Another sign the apocalypse is upon us: Next month, a 272-page joint memoir of the Olsen twins will be published. Titled “Influence”, the autobiography of the child stars will chart their “spiritual and artistic maturation.”
Maturation? They are 22 years old! According to People magazine, the sisters are “gearing up to take the literary world by storm.” I can’t wait. They are planning to “take readers on a journey through their celebrated young lives, pausing to reflect on what has helped shape them into who they are today.”
Now, I know what you’re thinking: How can you criticize something you haven’t even read? Isn’t that what preachers are always doing? Right. Forgive me. It may turn out to be a real page-turner, a downright riveting read. I can’t wait to learn about the 20 people who have most influenced their maturity, most of them fashion models and designers. As one news service rightly points out, missing are such trendsetters as Leo Tolstoy, the Dalai Lama, Jane Austen, Adam Smith and Patti Smith.
“We want to explain culturally how ideas evolve,” declares Ashley’s sister, Mary-Kate, sounding every bit the learned anthropologist. But wouldn’t it help to have a few more of the world’s ideas mastered before attempting to teach about their evolution?
Can you hear the school bell ringing? Children and young adults are pouring back into classrooms this month, and pouring over thick and dense textbooks designed to pass on wisdom as well as facts. Something tells me the Olsen memoir will not be on the reading list.
Facts inform, wisdom forms. Information adds to knowledge; wisdom shapes character. Data can be transmitted in nanoseconds, but ideas require time to absorb. You can TAKS test facts, but wisdom is tested in the course of life. It takes more than 22 years to learn it.
The problems with our celebrity culture are many. Celebrities lose perspective on the difference between style and substance. Those who follow every celebrity update are so up to date they are out of touch with what matters.
You can’t understand geometry just by dividing a circle; you have to know the ideas of a dead Greek named Euclid. You yourself may be able to pen a poem, but knowing one line of Shakespeare can warn you of trouble and deflect you from tragedy. Likewise, becoming acquainted with Moses and David and Jesus and Paul will make you a citizen of the ages instead of just a resident of now.
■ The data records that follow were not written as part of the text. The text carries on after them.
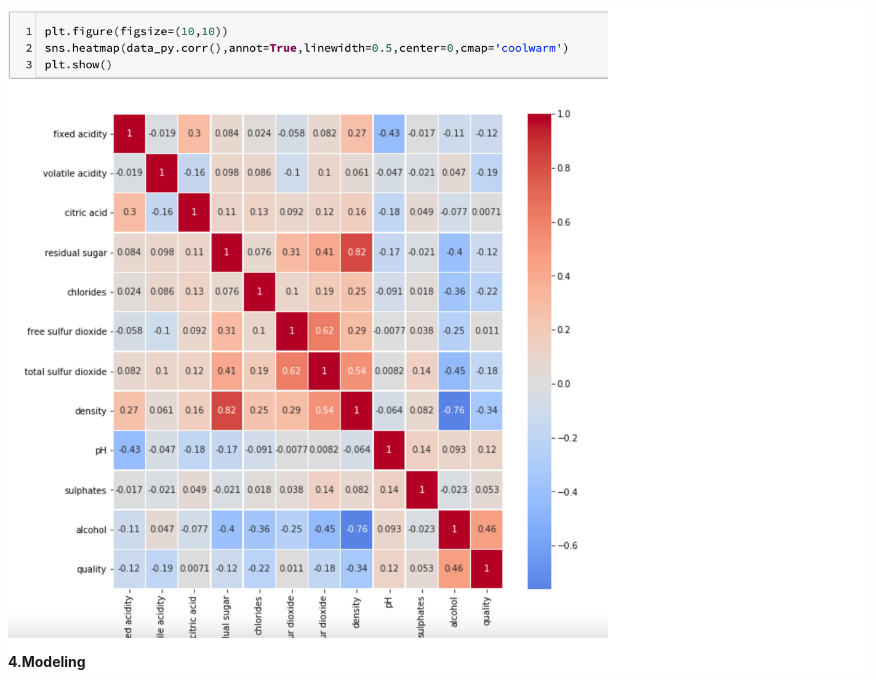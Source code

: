 <img src="images/img132_17_1_7.png" width="600" align="center"/>
</p>
</div>



<p><strong>4.Modeling</strong></p>
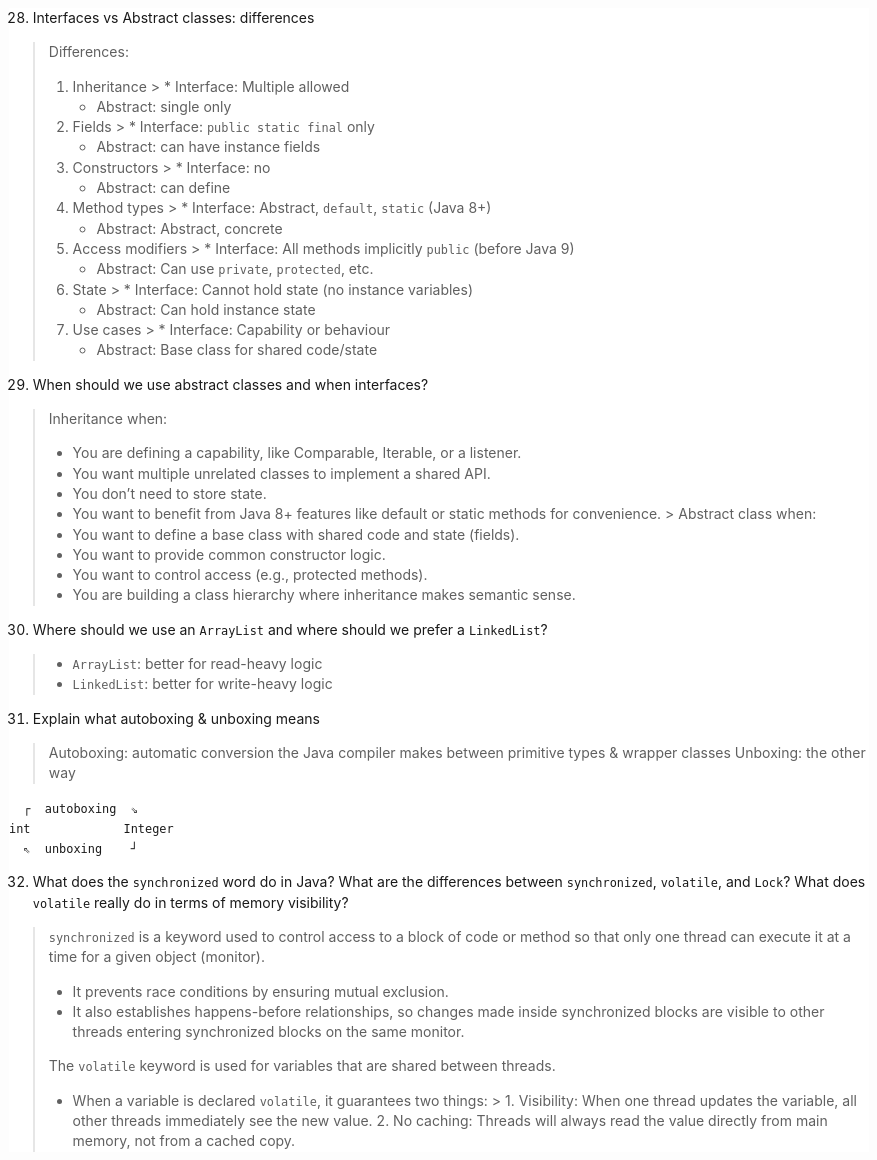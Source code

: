 28. Interfaces vs Abstract classes: differences
> Differences:
> 1. Inheritance
     >    * Interface: Multiple allowed
>    * Abstract: single only
> 2. Fields
     >    * Interface: `public static final` only
>    * Abstract: can have instance fields
> 3. Constructors
     >    * Interface: no
>    * Abstract: can define
> 4. Method types
     >    * Interface: Abstract, `default`, `static` (Java 8+)
>    * Abstract: Abstract, concrete
> 5. Access modifiers
     >    * Interface: All methods implicitly `public` (before Java 9)
>    * Abstract: Can use `private`, `protected`, etc.
> 6. State
     >    * Interface: Cannot hold state (no instance variables)
>    * Abstract: Can hold instance state
> 7. Use cases
     >    * Interface: Capability or behaviour
>    * Abstract: Base class for shared code/state

29. When should we use abstract classes and when interfaces?
> Inheritance when:
> * You are defining a capability, like Comparable, Iterable, or a listener.
> * You want multiple unrelated classes to implement a shared API.
> * You don’t need to store state.
> * You want to benefit from Java 8+ features like default or static methods for convenience.
    > Abstract class when:
> * You want to define a base class with shared code and state (fields).
> * You want to provide common constructor logic.
> * You want to control access (e.g., protected methods).
> * You are building a class hierarchy where inheritance makes semantic sense.


30. Where should we use an `ArrayList` and where should we prefer a `LinkedList`?
> * `ArrayList`: better for read-heavy logic
> * `LinkedList`: better for write-heavy logic

31. Explain what autoboxing & unboxing means
> Autoboxing: automatic conversion the Java compiler makes between primitive types & wrapper classes
> Unboxing: the other way
```text
  ┌  autoboxing  ⇘
int             Integer
  ⇖  unboxing    ┘
```

32. What does the `synchronized` word do in Java? What are the differences between `synchronized`, `volatile`, and `Lock`? What does `volatile` really do in terms of memory visibility?
> `synchronized` is a keyword used to control access to a block of code or method so that only one thread can execute it at a time for a given object (monitor).
> * It prevents race conditions by ensuring mutual exclusion.
> * It also establishes happens-before relationships, so changes made inside synchronized blocks are visible to other threads entering synchronized blocks on the same monitor.
>
> The `volatile` keyword is used for variables that are shared between threads.
> * When a variable is declared `volatile`, it guarantees two things:
    >   1. Visibility: When one thread updates the variable, all other threads immediately see the new value.
>   2. No caching: Threads will always read the value directly from main memory, not from a cached copy.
Learning involves more than personal observation; it requires conversation across time with those who live still through the words and images they have left for us. You can master the spirit of the age and be hip for the moment. But if you join the Spirit of the Ages, you will enter the dance of eternity.
Balance your reading of bestsellers with the classics. Delve into something old along with something new. Ask yourself whether you are feeding your fancy or feeding your soul.
The Southern novelist William Faulkner once said, “The past is never dead. It’s not even past.” It’s past time we learned that.